> **STUDY MATERIAL**:
◆ ◆ ◆ ◆
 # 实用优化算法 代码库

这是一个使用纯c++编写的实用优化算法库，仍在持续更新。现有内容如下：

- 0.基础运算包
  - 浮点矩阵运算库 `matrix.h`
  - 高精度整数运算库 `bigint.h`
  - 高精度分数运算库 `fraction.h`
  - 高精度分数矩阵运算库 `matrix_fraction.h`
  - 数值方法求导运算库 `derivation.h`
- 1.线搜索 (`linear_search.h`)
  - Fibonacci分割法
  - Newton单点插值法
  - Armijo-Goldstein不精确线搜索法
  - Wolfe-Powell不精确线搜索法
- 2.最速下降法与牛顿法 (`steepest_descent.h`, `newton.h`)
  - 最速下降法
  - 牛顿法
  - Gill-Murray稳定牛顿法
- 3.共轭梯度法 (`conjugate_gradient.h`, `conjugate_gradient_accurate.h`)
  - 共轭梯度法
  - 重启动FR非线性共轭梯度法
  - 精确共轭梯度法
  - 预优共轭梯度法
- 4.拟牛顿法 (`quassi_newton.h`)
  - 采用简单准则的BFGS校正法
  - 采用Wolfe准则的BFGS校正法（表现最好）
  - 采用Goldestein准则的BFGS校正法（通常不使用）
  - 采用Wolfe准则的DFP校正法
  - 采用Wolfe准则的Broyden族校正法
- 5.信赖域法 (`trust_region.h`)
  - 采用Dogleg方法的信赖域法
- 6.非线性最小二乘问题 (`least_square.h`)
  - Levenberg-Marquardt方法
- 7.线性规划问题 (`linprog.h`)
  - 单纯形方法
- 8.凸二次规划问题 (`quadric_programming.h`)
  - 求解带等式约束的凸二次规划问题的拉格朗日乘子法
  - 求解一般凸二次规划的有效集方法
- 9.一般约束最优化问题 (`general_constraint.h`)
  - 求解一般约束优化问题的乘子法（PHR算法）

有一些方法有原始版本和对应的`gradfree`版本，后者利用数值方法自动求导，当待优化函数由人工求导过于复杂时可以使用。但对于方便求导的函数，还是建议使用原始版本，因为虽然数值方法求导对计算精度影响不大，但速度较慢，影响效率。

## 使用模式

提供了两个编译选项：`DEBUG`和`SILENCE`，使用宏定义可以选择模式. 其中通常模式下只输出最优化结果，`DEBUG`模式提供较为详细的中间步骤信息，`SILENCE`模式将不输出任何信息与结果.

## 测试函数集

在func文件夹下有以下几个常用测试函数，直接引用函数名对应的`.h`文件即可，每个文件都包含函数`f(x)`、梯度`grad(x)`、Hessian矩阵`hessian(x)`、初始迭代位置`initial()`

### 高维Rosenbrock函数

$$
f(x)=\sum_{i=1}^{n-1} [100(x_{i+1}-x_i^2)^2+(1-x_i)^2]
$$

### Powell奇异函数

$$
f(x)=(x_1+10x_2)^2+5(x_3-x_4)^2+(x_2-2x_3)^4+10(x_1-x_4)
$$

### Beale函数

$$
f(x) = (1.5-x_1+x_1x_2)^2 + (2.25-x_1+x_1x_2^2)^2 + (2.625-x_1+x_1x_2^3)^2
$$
◆ ◆ ◆ ◆
> **TASK STATEMENT**: A verbatim copy of the listing is to be returned in full.

> **WRITTEN ANSWER**:
 # 实用优化算法 代码库

这是一个使用纯c++编写的实用优化算法库，仍在持续更新。现有内容如下：

- 0.基础运算包
  - 浮点矩阵运算库 `matrix.h`
  - 高精度整数运算库 `bigint.h`
  - 高精度分数运算库 `fraction.h`
  - 高精度分数矩阵运算库 `matrix_fraction.h`
  - 数值方法求导运算库 `derivation.h`
- 1.线搜索 (`linear_search.h`)
  - Fibonacci分割法
  - Newton单点插值法
  - Armijo-Goldstein不精确线搜索法
  - Wolfe-Powell不精确线搜索法
- 2.最速下降法与牛顿法 (`steepest_descent.h`, `newton.h`)
  - 最速下降法
  - 牛顿法
  - Gill-Murray稳定牛顿法
- 3.共轭梯度法 (`conjugate_gradient.h`, `conjugate_gradient_accurate.h`)
  - 共轭梯度法
  - 重启动FR非线性共轭梯度法
  - 精确共轭梯度法
  - 预优共轭梯度法
- 4.拟牛顿法 (`quassi_newton.h`)
  - 采用简单准则的BFGS校正法
  - 采用Wolfe准则的BFGS校正法（表现最好）
  - 采用Goldestein准则的BFGS校正法（通常不使用）
  - 采用Wolfe准则的DFP校正法
  - 采用Wolfe准则的Broyden族校正法
- 5.信赖域法 (`trust_region.h`)
  - 采用Dogleg方法的信赖域法
- 6.非线性最小二乘问题 (`least_square.h`)
  - Levenberg-Marquardt方法
- 7.线性规划问题 (`linprog.h`)
  - 单纯形方法
- 8.凸二次规划问题 (`quadric_programming.h`)
  - 求解带等式约束的凸二次规划问题的拉格朗日乘子法
  - 求解一般凸二次规划的有效集方法
- 9.一般约束最优化问题 (`general_constraint.h`)
  - 求解一般约束优化问题的乘子法（PHR算法）

有一些方法有原始版本和对应的`gradfree`版本，后者利用数值方法自动求导，当待优化函数由人工求导过于复杂时可以使用。但对于方便求导的函数，还是建议使用原始版本，因为虽然数值方法求导对计算精度影响不大，但速度较慢，影响效率。

## 使用模式

提供了两个编译选项：`DEBUG`和`SILENCE`，使用宏定义可以选择模式. 其中通常模式下只输出最优化结果，`DEBUG`模式提供较为详细的中间步骤信息，`SILENCE`模式将不输出任何信息与结果.

## 测试函数集

在func文件夹下有以下几个常用测试函数，直接引用函数名对应的`.h`文件即可，每个文件都包含函数`f(x)`、梯度`grad(x)`、Hessian矩阵`hessian(x)`、初始迭代位置`initial()`

### 高维Rosenbrock函数

$$
f(x)=\sum_{i=1}^{n-1} [100(x_{i+1}-x_i^2)^2+(1-x_i)^2]
$$

### Powell奇异函数

$$
f(x)=(x_1+10x_2)^2+5(x_3-x_4)^2+(x_2-2x_3)^4+10(x_1-x_4)
$$

### Beale函数

$$
f(x) = (1.5-x_1+x_1x_2)^2 + (2.25-x_1+x_1x_2^2)^2 + (2.625-x_1+x_1x_2^3)^2
$$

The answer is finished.